• ACTION ITEM: If a line in the entries contains the word "where", list it.

• EXTRACTED ENTRIES:
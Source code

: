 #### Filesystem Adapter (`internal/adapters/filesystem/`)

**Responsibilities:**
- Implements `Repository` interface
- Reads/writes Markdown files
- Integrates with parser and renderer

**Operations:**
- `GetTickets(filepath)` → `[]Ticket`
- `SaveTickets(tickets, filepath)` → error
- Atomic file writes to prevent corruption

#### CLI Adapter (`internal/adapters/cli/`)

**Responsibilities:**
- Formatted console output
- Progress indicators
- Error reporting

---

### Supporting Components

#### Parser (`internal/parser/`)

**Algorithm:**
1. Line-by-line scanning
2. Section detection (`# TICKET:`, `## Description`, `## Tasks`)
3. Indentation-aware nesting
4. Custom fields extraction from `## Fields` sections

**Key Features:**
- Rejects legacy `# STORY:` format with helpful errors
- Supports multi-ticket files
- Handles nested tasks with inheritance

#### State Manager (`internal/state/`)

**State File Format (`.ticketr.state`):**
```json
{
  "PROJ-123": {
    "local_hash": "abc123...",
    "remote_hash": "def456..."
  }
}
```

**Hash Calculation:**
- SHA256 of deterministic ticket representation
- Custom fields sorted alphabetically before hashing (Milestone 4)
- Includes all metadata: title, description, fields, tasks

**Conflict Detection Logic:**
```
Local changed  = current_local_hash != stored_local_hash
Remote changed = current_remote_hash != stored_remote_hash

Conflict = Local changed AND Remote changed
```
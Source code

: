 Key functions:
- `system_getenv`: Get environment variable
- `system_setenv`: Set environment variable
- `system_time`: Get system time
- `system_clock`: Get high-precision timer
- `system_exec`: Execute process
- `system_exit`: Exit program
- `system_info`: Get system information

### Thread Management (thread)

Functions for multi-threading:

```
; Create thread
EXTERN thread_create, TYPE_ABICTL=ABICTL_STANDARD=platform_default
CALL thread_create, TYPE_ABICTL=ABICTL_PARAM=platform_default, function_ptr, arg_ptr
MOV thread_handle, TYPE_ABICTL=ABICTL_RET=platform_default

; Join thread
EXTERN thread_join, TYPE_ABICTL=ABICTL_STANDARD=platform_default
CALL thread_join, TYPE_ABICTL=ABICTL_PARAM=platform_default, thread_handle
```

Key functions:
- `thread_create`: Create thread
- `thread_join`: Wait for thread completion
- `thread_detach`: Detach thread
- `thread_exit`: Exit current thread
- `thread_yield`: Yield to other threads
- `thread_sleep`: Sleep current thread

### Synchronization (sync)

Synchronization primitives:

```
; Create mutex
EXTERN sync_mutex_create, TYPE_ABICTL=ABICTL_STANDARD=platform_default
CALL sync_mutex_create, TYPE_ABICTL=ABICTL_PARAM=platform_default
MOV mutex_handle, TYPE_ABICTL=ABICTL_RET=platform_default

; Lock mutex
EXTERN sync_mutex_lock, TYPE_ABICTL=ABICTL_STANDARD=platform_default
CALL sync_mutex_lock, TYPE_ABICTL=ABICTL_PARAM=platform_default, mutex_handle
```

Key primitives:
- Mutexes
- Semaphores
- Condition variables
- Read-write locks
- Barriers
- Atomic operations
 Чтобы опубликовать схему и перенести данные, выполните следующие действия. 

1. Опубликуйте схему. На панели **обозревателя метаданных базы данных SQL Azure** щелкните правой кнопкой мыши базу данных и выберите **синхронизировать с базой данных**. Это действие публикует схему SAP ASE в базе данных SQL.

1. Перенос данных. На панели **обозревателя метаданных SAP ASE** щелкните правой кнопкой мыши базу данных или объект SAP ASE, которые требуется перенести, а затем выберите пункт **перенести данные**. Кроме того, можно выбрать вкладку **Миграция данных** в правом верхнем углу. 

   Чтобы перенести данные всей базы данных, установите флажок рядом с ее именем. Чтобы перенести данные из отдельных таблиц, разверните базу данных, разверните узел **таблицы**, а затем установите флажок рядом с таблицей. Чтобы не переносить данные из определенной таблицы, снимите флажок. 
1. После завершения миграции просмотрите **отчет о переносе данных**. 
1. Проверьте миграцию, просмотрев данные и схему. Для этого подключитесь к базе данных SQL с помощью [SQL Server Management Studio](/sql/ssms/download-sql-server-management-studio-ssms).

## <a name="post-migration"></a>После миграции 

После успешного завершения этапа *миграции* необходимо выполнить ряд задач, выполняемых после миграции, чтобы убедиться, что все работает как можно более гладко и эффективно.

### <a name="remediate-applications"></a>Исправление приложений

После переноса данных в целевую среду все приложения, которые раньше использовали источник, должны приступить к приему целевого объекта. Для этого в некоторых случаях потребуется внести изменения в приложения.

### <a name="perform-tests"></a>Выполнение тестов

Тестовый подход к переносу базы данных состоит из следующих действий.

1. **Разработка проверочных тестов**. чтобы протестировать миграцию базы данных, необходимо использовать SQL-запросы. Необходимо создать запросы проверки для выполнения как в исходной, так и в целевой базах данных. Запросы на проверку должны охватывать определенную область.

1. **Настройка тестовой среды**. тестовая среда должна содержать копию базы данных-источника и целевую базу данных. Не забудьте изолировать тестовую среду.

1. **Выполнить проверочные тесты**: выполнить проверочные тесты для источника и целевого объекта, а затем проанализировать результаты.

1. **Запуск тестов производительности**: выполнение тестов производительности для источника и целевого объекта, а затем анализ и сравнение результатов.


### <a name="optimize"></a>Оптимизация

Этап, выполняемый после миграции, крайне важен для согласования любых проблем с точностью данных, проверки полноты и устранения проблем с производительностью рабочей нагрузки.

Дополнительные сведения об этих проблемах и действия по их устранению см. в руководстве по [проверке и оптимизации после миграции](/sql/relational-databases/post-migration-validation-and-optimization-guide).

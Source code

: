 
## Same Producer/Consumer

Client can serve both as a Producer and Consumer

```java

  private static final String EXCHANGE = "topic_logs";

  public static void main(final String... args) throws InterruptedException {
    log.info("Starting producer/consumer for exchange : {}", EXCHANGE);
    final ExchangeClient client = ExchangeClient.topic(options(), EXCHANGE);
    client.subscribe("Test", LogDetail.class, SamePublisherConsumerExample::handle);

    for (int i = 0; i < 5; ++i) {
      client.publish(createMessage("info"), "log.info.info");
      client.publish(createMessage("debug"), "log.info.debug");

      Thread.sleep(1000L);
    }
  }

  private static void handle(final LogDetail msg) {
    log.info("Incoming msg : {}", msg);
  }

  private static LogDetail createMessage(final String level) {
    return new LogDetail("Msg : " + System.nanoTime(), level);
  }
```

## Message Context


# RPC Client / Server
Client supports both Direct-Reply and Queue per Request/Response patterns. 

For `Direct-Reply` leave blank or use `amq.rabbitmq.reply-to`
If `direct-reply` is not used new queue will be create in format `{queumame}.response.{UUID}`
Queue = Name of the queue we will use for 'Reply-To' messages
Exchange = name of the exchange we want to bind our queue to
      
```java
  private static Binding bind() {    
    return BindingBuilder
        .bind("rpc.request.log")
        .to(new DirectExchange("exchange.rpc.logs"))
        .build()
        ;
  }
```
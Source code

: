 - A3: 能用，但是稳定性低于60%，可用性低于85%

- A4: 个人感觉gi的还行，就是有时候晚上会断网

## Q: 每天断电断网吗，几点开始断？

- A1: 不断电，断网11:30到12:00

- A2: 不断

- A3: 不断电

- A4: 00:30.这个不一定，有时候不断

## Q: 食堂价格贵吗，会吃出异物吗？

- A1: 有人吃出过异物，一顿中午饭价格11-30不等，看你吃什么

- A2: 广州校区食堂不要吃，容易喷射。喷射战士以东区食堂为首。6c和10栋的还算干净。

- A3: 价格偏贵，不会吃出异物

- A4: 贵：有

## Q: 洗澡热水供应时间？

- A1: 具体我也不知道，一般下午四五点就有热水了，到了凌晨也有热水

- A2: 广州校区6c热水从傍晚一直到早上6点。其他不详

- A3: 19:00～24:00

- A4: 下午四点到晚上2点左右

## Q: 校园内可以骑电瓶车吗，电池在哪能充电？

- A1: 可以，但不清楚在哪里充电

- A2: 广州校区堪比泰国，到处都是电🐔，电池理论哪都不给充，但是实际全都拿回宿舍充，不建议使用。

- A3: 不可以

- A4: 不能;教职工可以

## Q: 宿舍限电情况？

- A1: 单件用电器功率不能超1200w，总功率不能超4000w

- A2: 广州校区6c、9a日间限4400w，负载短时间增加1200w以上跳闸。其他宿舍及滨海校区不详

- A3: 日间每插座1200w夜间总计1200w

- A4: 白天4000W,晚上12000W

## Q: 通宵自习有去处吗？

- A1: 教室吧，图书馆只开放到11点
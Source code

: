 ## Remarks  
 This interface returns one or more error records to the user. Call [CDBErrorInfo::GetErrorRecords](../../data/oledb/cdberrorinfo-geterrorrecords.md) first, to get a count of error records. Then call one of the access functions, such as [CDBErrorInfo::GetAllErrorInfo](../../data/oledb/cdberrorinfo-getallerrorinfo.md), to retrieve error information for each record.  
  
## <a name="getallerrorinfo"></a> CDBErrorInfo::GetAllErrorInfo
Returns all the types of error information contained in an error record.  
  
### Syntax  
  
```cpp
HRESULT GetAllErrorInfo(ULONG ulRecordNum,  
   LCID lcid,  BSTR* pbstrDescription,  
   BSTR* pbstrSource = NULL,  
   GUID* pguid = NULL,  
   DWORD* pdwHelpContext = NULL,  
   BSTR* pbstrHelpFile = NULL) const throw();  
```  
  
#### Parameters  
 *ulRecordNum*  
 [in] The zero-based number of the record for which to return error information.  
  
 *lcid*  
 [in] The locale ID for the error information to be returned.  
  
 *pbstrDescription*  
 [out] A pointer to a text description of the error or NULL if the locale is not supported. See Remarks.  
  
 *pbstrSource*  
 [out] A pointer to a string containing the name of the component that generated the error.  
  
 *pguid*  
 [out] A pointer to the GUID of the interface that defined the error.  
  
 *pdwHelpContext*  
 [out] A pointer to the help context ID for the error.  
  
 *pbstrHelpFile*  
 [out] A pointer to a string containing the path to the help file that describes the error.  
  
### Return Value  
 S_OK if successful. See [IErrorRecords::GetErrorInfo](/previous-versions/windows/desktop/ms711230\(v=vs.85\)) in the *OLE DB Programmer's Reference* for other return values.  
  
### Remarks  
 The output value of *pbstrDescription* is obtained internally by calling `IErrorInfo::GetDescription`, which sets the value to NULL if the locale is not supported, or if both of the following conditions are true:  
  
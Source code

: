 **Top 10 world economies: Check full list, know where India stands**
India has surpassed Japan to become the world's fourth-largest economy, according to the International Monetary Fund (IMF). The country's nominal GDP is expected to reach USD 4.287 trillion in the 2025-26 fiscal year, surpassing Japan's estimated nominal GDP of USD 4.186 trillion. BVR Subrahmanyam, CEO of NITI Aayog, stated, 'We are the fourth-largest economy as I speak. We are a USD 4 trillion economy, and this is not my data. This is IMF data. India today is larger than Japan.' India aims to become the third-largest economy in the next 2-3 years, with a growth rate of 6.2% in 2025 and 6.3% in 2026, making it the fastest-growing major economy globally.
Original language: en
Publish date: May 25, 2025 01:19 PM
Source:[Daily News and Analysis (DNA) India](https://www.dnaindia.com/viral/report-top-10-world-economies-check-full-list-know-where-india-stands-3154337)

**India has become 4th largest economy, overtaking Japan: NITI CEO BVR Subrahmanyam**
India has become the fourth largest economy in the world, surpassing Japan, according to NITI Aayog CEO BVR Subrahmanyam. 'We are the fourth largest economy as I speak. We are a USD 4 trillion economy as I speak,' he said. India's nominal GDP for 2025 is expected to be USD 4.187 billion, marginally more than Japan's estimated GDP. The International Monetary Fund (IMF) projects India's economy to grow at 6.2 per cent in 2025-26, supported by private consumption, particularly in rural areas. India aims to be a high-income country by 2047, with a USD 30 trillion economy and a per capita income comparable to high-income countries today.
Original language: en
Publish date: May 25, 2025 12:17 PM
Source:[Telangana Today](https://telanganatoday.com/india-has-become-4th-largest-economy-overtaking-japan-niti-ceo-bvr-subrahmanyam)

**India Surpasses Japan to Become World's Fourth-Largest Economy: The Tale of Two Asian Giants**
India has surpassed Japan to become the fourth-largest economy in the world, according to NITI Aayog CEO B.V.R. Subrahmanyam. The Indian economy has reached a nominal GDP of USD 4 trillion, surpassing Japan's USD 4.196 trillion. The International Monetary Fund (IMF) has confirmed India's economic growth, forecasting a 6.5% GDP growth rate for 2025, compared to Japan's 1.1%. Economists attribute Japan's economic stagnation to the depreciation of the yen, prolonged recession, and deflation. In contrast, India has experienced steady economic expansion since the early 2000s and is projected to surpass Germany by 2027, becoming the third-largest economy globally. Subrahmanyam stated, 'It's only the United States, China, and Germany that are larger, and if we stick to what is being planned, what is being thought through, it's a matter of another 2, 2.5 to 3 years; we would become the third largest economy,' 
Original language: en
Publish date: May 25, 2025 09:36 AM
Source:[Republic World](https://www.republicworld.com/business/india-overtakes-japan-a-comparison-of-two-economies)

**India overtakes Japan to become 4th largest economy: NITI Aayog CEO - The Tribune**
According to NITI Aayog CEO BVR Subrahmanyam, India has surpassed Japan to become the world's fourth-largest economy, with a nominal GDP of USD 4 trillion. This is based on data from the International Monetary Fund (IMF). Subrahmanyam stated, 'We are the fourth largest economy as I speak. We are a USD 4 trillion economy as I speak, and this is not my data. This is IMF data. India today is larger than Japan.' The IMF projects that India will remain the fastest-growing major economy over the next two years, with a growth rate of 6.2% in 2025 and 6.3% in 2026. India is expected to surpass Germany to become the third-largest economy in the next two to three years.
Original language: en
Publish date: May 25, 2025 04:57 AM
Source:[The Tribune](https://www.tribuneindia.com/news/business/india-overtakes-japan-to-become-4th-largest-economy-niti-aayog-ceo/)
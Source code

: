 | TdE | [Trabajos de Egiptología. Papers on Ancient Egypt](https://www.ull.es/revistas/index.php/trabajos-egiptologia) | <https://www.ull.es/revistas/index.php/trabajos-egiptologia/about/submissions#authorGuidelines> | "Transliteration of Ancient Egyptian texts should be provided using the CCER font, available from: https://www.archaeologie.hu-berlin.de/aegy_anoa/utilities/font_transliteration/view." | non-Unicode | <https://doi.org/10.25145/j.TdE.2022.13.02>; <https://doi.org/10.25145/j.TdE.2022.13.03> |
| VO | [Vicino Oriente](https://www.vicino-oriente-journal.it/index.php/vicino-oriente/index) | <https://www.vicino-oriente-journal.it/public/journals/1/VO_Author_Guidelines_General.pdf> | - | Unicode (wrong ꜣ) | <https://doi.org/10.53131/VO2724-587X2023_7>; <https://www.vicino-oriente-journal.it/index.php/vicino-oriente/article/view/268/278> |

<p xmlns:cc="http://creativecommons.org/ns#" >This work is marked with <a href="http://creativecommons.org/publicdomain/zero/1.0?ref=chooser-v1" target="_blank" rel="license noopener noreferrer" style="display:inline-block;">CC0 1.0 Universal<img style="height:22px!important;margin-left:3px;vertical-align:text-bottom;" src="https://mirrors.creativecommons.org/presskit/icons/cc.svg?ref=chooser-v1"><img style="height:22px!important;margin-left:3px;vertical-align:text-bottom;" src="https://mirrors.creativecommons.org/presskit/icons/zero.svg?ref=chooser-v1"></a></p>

• SOLUTION TO THE EXERCISE:
: **Top 10 world economies: Check full list, know where India stands**
Source:[Daily News and Analysis (DNA) India](https://www.dnaindia.com/viral/report-top-10-world-economies-check-full-list-know-where-india-stands-3154337)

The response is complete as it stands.